Record excerpts
========================================================================

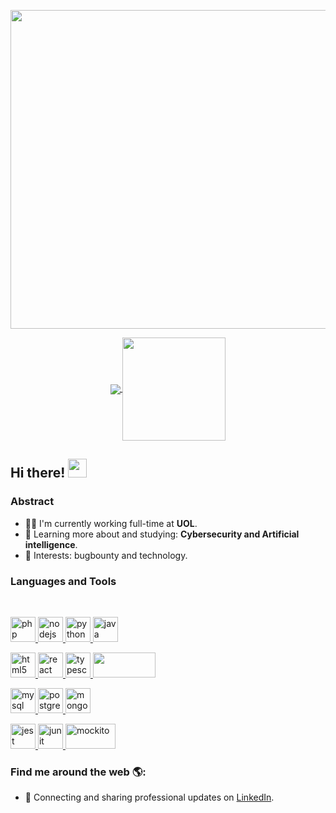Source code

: <p align="center">
  <a href="#">
    <img align="center" width="510" src="https://s27389.pcdn.co/wp-content/uploads/2021/04/creating-rolling-out-effective-cyber-security-strategy-1024x440.jpeg" />
  </a>
</p>

<p align="center">
  <a href="https://github.com/anuraghazra/github-readme-stats">
    <img
      align="center"
      src="https://github-readme-stats.vercel.app/api/top-langs/?username=lucasvma&layout=compact&theme=dracula"
    />
  </a>
  <a href="https://github.com/anuraghazra/github-readme-stats">
    <img
      align="center"
      height="165"
      src="https://github-readme-stats.vercel.app/api?username=lucasvma&count_private=true&show_icons=true&theme=dracula&custom_title=Github%20Status&hide=issues"
    />
  </a>
</p>

## Hi there! <img src="https://raw.githubusercontent.com/iampavangandhi/iampavangandhi/master/gifs/Hi.gif" width="30px"></h2>

### Abstract

- 👨‍💻 I'm currently working full-time at **UOL**.
- 🌱 Learning more about and studying: **Cybersecurity and Artificial intelligence**.
- 💙 Interests: bugbounty and technology.

### Languages and Tools

<br/>

<p align="left">
    <a href="https://www.php.net" target="_blank">
        <img
            src="https://cdn.icon-icons.com/icons2/2415/PNG/512/php_plain_logo_icon_146397.png"
            alt="php"
            width="40"
            height="40"
        />
    </a>
    <a href="https://nodejs.org" target="_blank">
        <img
            src="https://cdn.icon-icons.com/icons2/2415/PNG/512/nodejs_original_wordmark_logo_icon_146412.png"
            alt="nodejs"
            width="40"
            height="40"
        />
    </a>
    <a href="https://www.python.org" target="_blank">
        <img
            src="https://cdn.icon-icons.com/icons2/2415/PNG/512/python_original_wordmark_logo_icon_146382.png"
            alt="python"
            width="40"
            height="40"
        />
    </a>
    <a href="https://www.java.com" target="_blank">
        <img
            src="https://cdn.icon-icons.com/icons2/2415/PNG/512/java_original_wordmark_logo_icon_146459.png"
            alt="java"
            width="40"
            height="40"
        />
    </a>
</p>

<p align="left">
  <a href="https://" target="_blank">
    <img
    src="https://cdn.icon-icons.com/icons2/2415/PNG/512/html_plain_wordmark_logo_icon_146476.png"
      alt="html5"
      width="40"
      height="40"
    />
  </a>
  <a href="https://reactjs.org" target="_blank">
    <img
      src="https://cdn.icon-icons.com/icons2/2415/PNG/512/react_original_wordmark_logo_icon_146375.png"
      alt="react"
      width="40"
      height="40"
    />
  </a>
  <a href="https://www.typescriptlang.org" target="_blank">
    <img
      src="https://cdn.icon-icons.com/icons2/2415/PNG/512/typescript_plain_logo_icon_146316.png"
      alt="typescript"
      width="40"
      height="40"
    />
  </a>
  <a href="https://angular.io" target="_blank">
    <img
      src="https://angular.io/assets/images/logos/angular/logo-nav@2x.png"
      width="100"
      height="40"
    />
  </a>
</p>

<p align="left">
    <a href="https://www.mysql.com/" target="_blank">
        <img
            src="https://cdn.icon-icons.com/icons2/2415/PNG/512/mysql_original_wordmark_logo_icon_146417.png"
            alt="mysql"
            width="40"
            height="40"
        />
    </a>
    <a href="https://www.postgresql.org/" target="_blank">
        <img
            src="https://cdn.icon-icons.com/icons2/2415/PNG/512/postgresql_original_wordmark_logo_icon_146392.png"
            alt="postgresql"
            width="40"
            height="40"
        />
    </a>
    <a href="https://www.mongodb.com/" target="_blank">
        <img
            src="https://cdn.icon-icons.com/icons2/2415/PNG/512/mongodb_plain_wordmark_logo_icon_146423.png"
            alt="mongodb"
            width="40"
            height="40"
        />
    </a>
</p>

<p align="left">
    <a href="https://jestjs.io" target="_blank">
        <img
            src="https://www.vectorlogo.zone/logos/jestjsio/jestjsio-icon.svg"
            alt="jest"
            width="40"
            height="40"
        />
    </a>
    <a href="https://junit.org" target="_blank">
        <img
            src="https://junit.org/junit5/assets/img/junit5-logo.png"
            alt="junit"
            width="40"
            height="40"
        />
    </a>
    <a href="https://site.mockito.org/" target="_blank">
        <img
            src="https://raw.githubusercontent.com/mockito/mockito.github.io/master/img/logo%402x.png"
            alt="mockito"
            width="80"
            height="40"
        />
    </a>
</p>


### Find me around the web 🌎:

- 💼 Connecting and sharing professional updates on <a href="https://www.linkedin.com/in/ventura-lucas-moura-alves/">LinkedIn</a>.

========================================================================

Word for word, give the entries back in full; the pictures do not belong in the copy.

Response box
Source code

: <p align="center">
  <a href="#">
    <img align="center" width="510" src="https://s27389.pcdn.co/wp-content/uploads/2021/04/creating-rolling-out-effective-cyber-security-strategy-1024x440.jpeg" />
  </a>
</p>

<p align="center">
  <a href="https://github.com/anuraghazra/github-readme-stats">
    <img
      align="center"
      src="https://github-readme-stats.vercel.app/api/top-langs/?username=lucasvma&layout=compact&theme=dracula"
    />
  </a>
  <a href="https://github.com/anuraghazra/github-readme-stats">
    <img
      align="center"
      height="165"
      src="https://github-readme-stats.vercel.app/api?username=lucasvma&count_private=true&show_icons=true&theme=dracula&custom_title=Github%20Status&hide=issues"
    />
  </a>
</p>

## Hi there! <img src="https://raw.githubusercontent.com/iampavangandhi/iampavangandhi/master/gifs/Hi.gif" width="30px"></h2>

### Abstract

- 👨‍💻 I'm currently working full-time at **UOL**.
- 🌱 Learning more about and studying: **Cybersecurity and Artificial intelligence**.
- 💙 Interests: bugbounty and technology.

### Languages and Tools

<br/>

<p align="left">
    <a href="https://www.php.net" target="_blank">
        <img
            src="https://cdn.icon-icons.com/icons2/2415/PNG/512/php_plain_logo_icon_146397.png"
            alt="php"
            width="40"
            height="40"
        />
    </a>
    <a href="https://nodejs.org" target="_blank">
        <img
            src="https://cdn.icon-icons.com/icons2/2415/PNG/512/nodejs_original_wordmark_logo_icon_146412.png"
            alt="nodejs"
            width="40"
            height="40"
        />
    </a>
    <a href="https://www.python.org" target="_blank">
        <img
            src="https://cdn.icon-icons.com/icons2/2415/PNG/512/python_original_wordmark_logo_icon_146382.png"
            alt="python"
            width="40"
            height="40"
        />
    </a>
    <a href="https://www.java.com" target="_blank">
        <img
            src="https://cdn.icon-icons.com/icons2/2415/PNG/512/java_original_wordmark_logo_icon_146459.png"
            alt="java"
            width="40"
            height="40"
        />
    </a>
</p>

<p align="left">
  <a href="https://" target="_blank">
    <img
    src="https://cdn.icon-icons.com/icons2/2415/PNG/512/html_plain_wordmark_logo_icon_146476.png"
      alt="html5"
      width="40"
      height="40"
    />
  </a>
  <a href="https://reactjs.org" target="_blank">
    <img
      src="https://cdn.icon-icons.com/icons2/2415/PNG/512/react_original_wordmark_logo_icon_146375.png"
      alt="react"
      width="40"
      height="40"
    />
  </a>
  <a href="https://www.typescriptlang.org" target="_blank">
    <img
      src="https://cdn.icon-icons.com/icons2/2415/PNG/512/typescript_plain_logo_icon_146316.png"
      alt="typescript"
      width="40"
      height="40"
    />
  </a>
  <a href="https://angular.io" target="_blank">
    <img
      src="https://angular.io/assets/images/logos/angular/logo-nav@2x.png"
      width="100"
      height="40"
    />
  </a>
</p>

<p align="left">
    <a href="https://www.mysql.com/" target="_blank">
        <img
            src="https://cdn.icon-icons.com/icons2/2415/PNG/512/mysql_original_wordmark_logo_icon_146417.png"
            alt="mysql"
            width="40"
            height="40"
        />
    </a>
    <a href="https://www.postgresql.org/" target="_blank">
        <img
            src="https://cdn.icon-icons.com/icons2/2415/PNG/512/postgresql_original_wordmark_logo_icon_146392.png"
            alt="postgresql"
            width="40"
            height="40"
        />
    </a>
    <a href="https://www.mongodb.com/" target="_blank">
        <img
            src="https://cdn.icon-icons.com/icons2/2415/PNG/512/mongodb_plain_wordmark_logo_icon_146423.png"
            alt="mongodb"
            width="40"
            height="40"
        />
    </a>
</p>

<p align="left">
    <a href="https://jestjs.io" target="_blank">
        <img
            src="https://www.vectorlogo.zone/logos/jestjsio/jestjsio-icon.svg"
            alt="jest"
            width="40"
            height="40"
        />
    </a>
    <a href="https://junit.org" target="_blank">
        <img
            src="https://junit.org/junit5/assets/img/junit5-logo.png"
            alt="junit"
            width="40"
            height="40"
        />
    </a>
    <a href="https://site.mockito.org/" target="_blank">
        <img
            src="https://raw.githubusercontent.com/mockito/mockito.github.io/master/img/logo%402x.png"
            alt="mockito"
            width="80"
            height="40"
        />
    </a>
</p>


### Find me around the web 🌎:

- 💼 Connecting and sharing professional updates on <a href="https://www.linkedin.com/in/ventura-lucas-moura-alves/">LinkedIn</a>.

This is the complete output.